This March 2018 Spanish rap music video by Valtònyc is a song critical of the Spanish monarchy.
By Alejandro López in Spain:
26 July 2018
A Belgian court provisionally released rapper Josep Miquel Beltrán (stage name Valtònyc) pending its decision on a European Arrest Warrant (EAW) issued by Spain. The rapper fled Spain in May to avoid a three-and-a-half-year prison sentence after being convicted of glorifying terrorism, insulting the monarchy, and issuing threats in songs posted on YouTube and other internet platforms.
Valtònyc has defended his songs saying, “Calling me a terrorist is nonsense … My songs don’t hurt anyone, I haven’t killed anyone.
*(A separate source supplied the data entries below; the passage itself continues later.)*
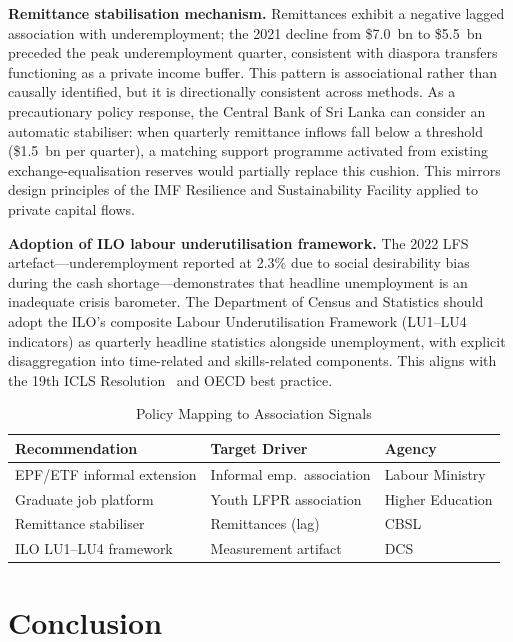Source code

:\documentclass[sigconf]{acmart}
\begin{document}
\textbf{Remittance stabilisation mechanism.}
Remittances exhibit a negative lagged association with underemployment;
the 2021 decline from \$7.0~bn to \$5.5~bn preceded the peak
underemployment quarter, consistent with diaspora transfers functioning
as a private income buffer. This pattern is associational rather than
causally identified, but it is directionally consistent across methods.
As a precautionary policy response, the Central Bank of Sri Lanka can
consider an automatic stabiliser: when quarterly remittance inflows fall
below a threshold (\$1.5~bn per quarter), a matching support programme
activated from existing exchange-equalisation reserves would partially
replace this cushion. This mirrors design principles of the IMF
Resilience and Sustainability Facility applied to private capital flows.
 
\textbf{Adoption of ILO labour underutilisation framework.}
The 2022 LFS artefact---underemployment reported at 2.3\% due to
social desirability bias during the cash shortage---demonstrates that
headline unemployment is an inadequate crisis barometer. The Department
of Census and Statistics should adopt the ILO's composite Labour
Underutilisation Framework (LU1--LU4 indicators) as quarterly headline
statistics alongside unemployment, with explicit disaggregation into
time-related and skills-related components. This aligns with the 19th
ICLS Resolution~\cite{ilo2013} and OECD best practice.
 
\begin{table}[h]
\centering
\caption{Policy Mapping to Association Signals}
\label{tab:policy}
\footnotesize
\setlength{\tabcolsep}{4pt}
\begin{tabular}{@{}lll@{}}
\toprule
\textbf{Recommendation} & \textbf{Target Driver} & \textbf{Agency} \\
\midrule
EPF/ETF informal extension  & Informal emp.\ association  & Labour Ministry \\
Graduate job platform       & Youth LFPR association      & Higher Education \\
Remittance stabiliser       & Remittances (lag)     & CBSL            \\
ILO LU1--LU4 framework      & Measurement artifact  & DCS             \\
\bottomrule
\end{tabular}
\end{table}

\section{Conclusion}
\end{document}
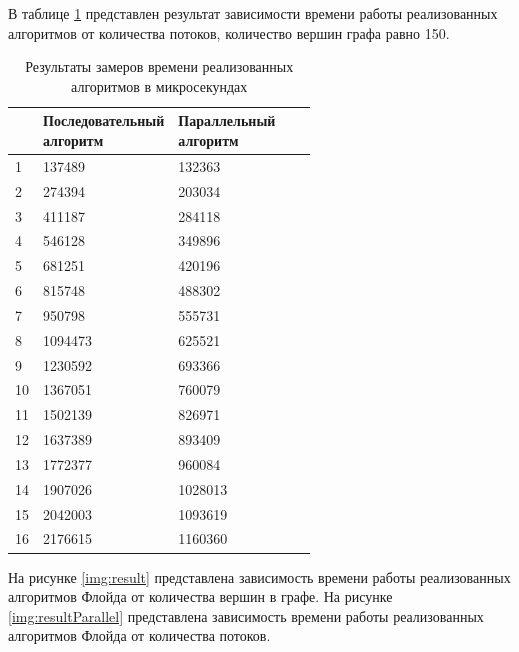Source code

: В таблице \ref{tab:timeParallel} представлен результат зависимости времени работы реализованных алгоритмов от количества потоков, количество вершин графа равно 150.
\clearpage
\begin{table}[H]
	\begin{center}
		\begin{flushleft}
			\caption{\label{tab:timeParallel}Результаты замеров времени реализованных алгоритмов в микросекундах}
		\end{flushleft}
		\begin{tabular}{|l|l|l|l|l|}
			\hline \specialcell{Количество потоков} & \specialcell{Последовательный\\алгоритм} &
			\specialcell{Параллельный\\алгоритм}  \\\hline
			1  & 137489  & 132363 \\ \hline
			2  & 274394  & 203034 \\ \hline
			3  & 411187  & 284118 \\ \hline
			4  & 546128  & 349896 \\ \hline
			5  & 681251  & 420196 \\ \hline
			6  & 815748  & 488302 \\ \hline
			7  & 950798  & 555731 \\ \hline
			8  & 1094473 &  625521 \\ \hline
			9  & 1230592 &  693366 \\ \hline
			10 & 1367051 & 760079 \\ \hline
			11 & 1502139 & 826971 \\ \hline
			12 & 1637389 & 893409 \\ \hline
			13 & 1772377 & 960084 \\ \hline
			14 & 1907026 & 1028013 \\ \hline
			15 & 2042003 & 1093619  \\ \hline
			16 & 2176615 & 1160360  \\ \hline
		\end{tabular}
	\end{center}
\end{table}

На рисунке \ref{img:result} представлена зависимость времени работы реализованных алгоритмов Флойда от количества вершин в графе. На рисунке \ref{img:resultParallel} представлена зависимость времени работы реализованных алгоритмов Флойда от количества потоков.

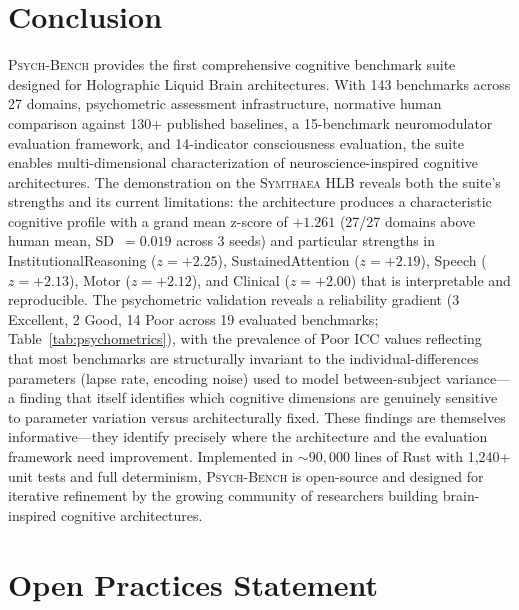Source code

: \documentclass[11pt,letterpaper]{article}
\newcommand{\symthaea}{\textsc{Symthaea}}
\newcommand{\psychbench}{\textsc{Psych-Bench}}
\newcommand{\hlb}{\textsc{HLB}}
\begin{document}
\section{Conclusion}
\label{sec:conclusion}

\psychbench{} provides the first comprehensive cognitive benchmark suite designed for Holographic Liquid Brain architectures. With 143 benchmarks across 27 domains, psychometric assessment infrastructure, normative human comparison against 130+ published baselines, a 15-benchmark neuromodulator evaluation framework, and 14-indicator consciousness evaluation, the suite enables multi-dimensional characterization of neuroscience-inspired cognitive architectures. The demonstration on the \symthaea{} \hlb{} reveals both the suite's strengths and its current limitations: the architecture produces a characteristic cognitive profile with a grand mean z-score of $+1.261$ (27/27 domains above human mean, SD~$= 0.019$ across 3 seeds) and particular strengths in InstitutionalReasoning ($z = +2.25$), SustainedAttention ($z = +2.19$), Speech ($z = +2.13$), Motor ($z = +2.12$), and Clinical ($z = +2.00$) that is interpretable and reproducible. The psychometric validation reveals a reliability gradient (3 Excellent, 2 Good, 14 Poor across 19 evaluated benchmarks; Table~\ref{tab:psychometrics}), with the prevalence of Poor ICC values reflecting that most benchmarks are structurally invariant to the individual-differences parameters (lapse rate, encoding noise) used to model between-subject variance---a finding that itself identifies which cognitive dimensions are genuinely sensitive to parameter variation versus architecturally fixed. These findings are themselves informative---they identify precisely where the architecture and the evaluation framework need improvement. Implemented in ${\sim}90{,}000$ lines of Rust with 1,240+ unit tests and full determinism, \psychbench{} is open-source and designed for iterative refinement by the growing community of researchers building brain-inspired cognitive architectures.

\section*{Open Practices Statement}
\end{document}
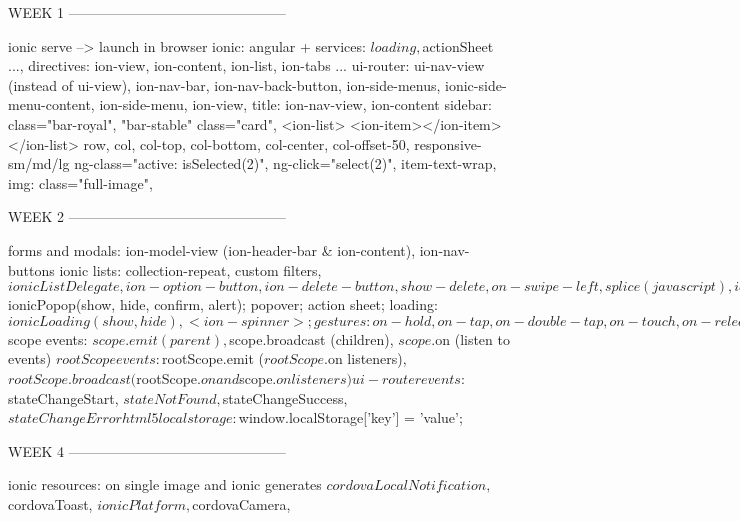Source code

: 

WEEK 1 -----------------------------------------------

ionic serve --> launch in browser
ionic: angular + services: $loading, $actionSheet ..., directives: ion-view, ion-content, ion-list, ion-tabs ...
ui-router: ui-nav-view (instead of ui-view), ion-nav-bar, ion-nav-back-button, ion-side-menus, ionic-side-menu-content, ion-side-menu, 
ion-view, title: ion-nav-view, ion-content
sidebar: class="bar-royal", "bar-stable"
class="card", 
<ion-list>
	<ion-item></ion-item>
</ion-list>
row, col, col-top, col-bottom, col-center, col-offset-50, responsive-sm/md/lg
ng-class="{active: isSelected(2)}", ng-click="select(2)", item-text-wrap, img: class="full-image", 


WEEK 2 -----------------------------------------------

forms and modals: ion-model-view (ion-header-bar & ion-content), ion-nav-buttons
ionic lists: collection-repeat, custom filters, $ionicListDelegate, ion-option-button, ion-delete-button, show-delete, on-swipe-left, 
splice (javascript), ion-nav-buttons
popup: $ionicPopop(show, hide, confirm, alert); popover; action sheet; loading: $ionicLoading(show, hide), <ion-spinner>; 
gestures: on-hold, on-tap, on-double-tap, on-touch, on-release, on-drag-up, on-drag-right, on-swipe-left, on-swipe-right, 


WEEK 3 -----------------------------------------------

resolve: ui-router, 
$scope events: $scope.emit (parent), $scope.broadcast (children), $scope.$on (listen to events)
$rootScope events: $rootScope.emit ($rootScope.$on listeners), $rootScope.broadcast ($rootScope.$on and $scope.$on listeners)
ui-router events: $stateChangeStart, $stateNotFound, $stateChangeSuccess, $stateChangeError
html5 local storage: $window.localStorage['key'] = 'value'; 


WEEK 4 -----------------------------------------------

ionic resources: on single image and ionic generates
$cordovaLocalNotification, $cordovaToast, $ionicPlatform, $cordovaCamera, 





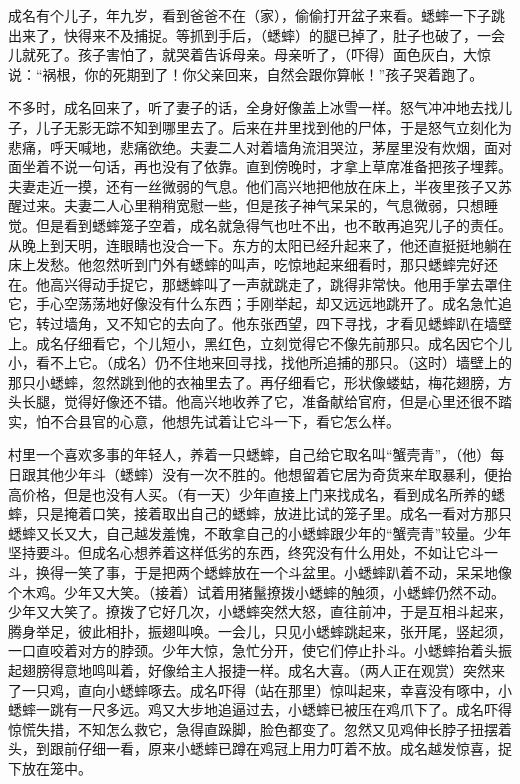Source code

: \documentclass[12pt,UTF-8,openany,a4]{ctexbook}
\begin{document}
\begin{large}
    成名有个儿子，年九岁，看到爸爸不在（家），偷偷打开盆子来看。蟋蟀一下子跳出来了，快得来不及捕捉。等抓到手后，（蟋蟀）的腿已掉了，肚子也破了，一会儿就死了。孩子害怕了，就哭着告诉母亲。母亲听了，（吓得）面色灰白，大惊说：“祸根，你的死期到了！你父亲回来，自然会跟你算帐！”孩子哭着跑了。
    
    不多时，成名回来了，听了妻子的话，全身好像盖上冰雪一样。怒气冲冲地去找儿子，儿子无影无踪不知到哪里去了。后来在井里找到他的尸体，于是怒气立刻化为悲痛，呼天喊地，悲痛欲绝。夫妻二人对着墙角流泪哭泣，茅屋里没有炊烟，面对面坐着不说一句话，再也没有了依靠。直到傍晚时，才拿上草席准备把孩子埋葬。夫妻走近一摸，还有一丝微弱的气息。他们高兴地把他放在床上，半夜里孩子又苏醒过来。夫妻二人心里稍稍宽慰一些，但是孩子神气呆呆的，气息微弱，只想睡觉。但是看到蟋蟀笼子空着，成名就急得气也吐不出，也不敢再追究儿子的责任。从晚上到天明，连眼睛也没合一下。东方的太阳已经升起来了，他还直挺挺地躺在床上发愁。他忽然听到门外有蟋蟀的叫声，吃惊地起来细看时，那只蟋蟀完好还在。他高兴得动手捉它，那蟋蟀叫了一声就跳走了，跳得非常快。他用手掌去罩住它，手心空荡荡地好像没有什么东西；手刚举起，却又远远地跳开了。成名急忙追它，转过墙角，又不知它的去向了。他东张西望，四下寻找，才看见蟋蟀趴在墙壁上。成名仔细看它，个儿短小，黑红色，立刻觉得它不像先前那只。成名因它个儿小，看不上它。（成名）仍不住地来回寻找，找他所追捕的那只。（这时）墙壁上的那只小蟋蟀，忽然跳到他的衣袖里去了。再仔细看它，形状像蝼蛄，梅花翅膀，方头长腿，觉得好像还不错。他高兴地收养了它，准备献给官府，但是心里还很不踏实，怕不合县官的心意，他想先试着让它斗一下，看它怎么样。
    
    村里一个喜欢多事的年轻人，养着一只蟋蟀，自己给它取名叫“蟹壳青”，（他）每日跟其他少年斗（蟋蟀）没有一次不胜的。他想留着它居为奇货来牟取暴利，便抬高价格，但是也没有人买。（有一天）少年直接上门来找成名，看到成名所养的蟋蟀，只是掩着口笑，接着取出自己的蟋蟀，放进比试的笼子里。成名一看对方那只蟋蟀又长又大，自己越发羞愧，不敢拿自己的小蟋蟀跟少年的“蟹壳青”较量。少年坚持要斗。但成名心想养着这样低劣的东西，终究没有什么用处，不如让它斗一斗，换得一笑了事，于是把两个蟋蟀放在一个斗盆里。小蟋蟀趴着不动，呆呆地像个木鸡。少年又大笑。（接着）试着用猪鬣撩拨小蟋蟀的触须，小蟋蟀仍然不动。少年又大笑了。撩拨了它好几次，小蟋蟀突然大怒，直往前冲，于是互相斗起来，腾身举足，彼此相扑，振翅叫唤。一会儿，只见小蟋蟀跳起来，张开尾，竖起须，一口直咬着对方的脖颈。少年大惊，急忙分开，使它们停止扑斗。小蟋蟀抬着头振起翅膀得意地鸣叫着，好像给主人报捷一样。成名大喜。（两人正在观赏）突然来了一只鸡，直向小蟋蟀啄去。成名吓得（站在那里）惊叫起来，幸喜没有啄中，小蟋蟀一跳有一尺多远。鸡又大步地追逼过去，小蟋蟀已被压在鸡爪下了。成名吓得惊慌失措，不知怎么救它，急得直跺脚，脸色都变了。忽然又见鸡伸长脖子扭摆着头，到跟前仔细一看，原来小蟋蟀已蹲在鸡冠上用力叮着不放。成名越发惊喜，捉下放在笼中。
    

\end{large}
\end{document}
I rap about things that happen, but I’m not a participant.” He invoked freedom of expression in his defense, describing the very nature of rap lyrics as “extreme, provocative, allegorical and symbolic.”
Valtònyc is widely supported among Spanish youth. In April, a group of Spanish rap artists recorded a video in support of free speech and the rapper, and opposed to the royal Bourbon dynasty under the title “Los Borbones son unos Ladrones” (The Bourbons are Thieves).
This April 2018 Spanish music video is called Los Borbones son unos Ladrones VIDEO (feat. Frank T, Sara Hebe, Elphomega, Rapsusklei…).
The unrelenting pursuit of Valtònyc is further evidence of the growing assault on free speech and democratic rights in Spain and throughout Europe.
WikiLeaks founder Julian Assange is the most high-profile victim of the EAW. He was first arrested in London in December 2010 under its anti-democratic provisions to answer trumped up “questions” of sexual misconduct in Sweden.
In 2017, an EAW was issued by Spain against ousted Catalan separatist leader Carles Puigdemont. It has subsequently been dropped.
Dropped because Germany did want to extradite Puigdemont, but not for ‘rebellion’ which is not a crime in Germany.
Esteban Beltrán, the director of Amnesty International Spain has stated, “Sending rappers to jail for song lyrics and outlawing political satire demonstrates how narrow the boundaries of acceptable online speech have become in Spain.”
“People should not face criminal prosecution simply for saying, tweeting or singing something that might be distasteful or shocking. Spain’s broad and vaguely-worded law is resulting in the silencing of free speech and the crushing of artistic expression.”
“Spain is emblematic of a disturbing trend which has seen states across Europe unduly restricting expression on the pretext of national security and stripping away rights under the guise of defending them.”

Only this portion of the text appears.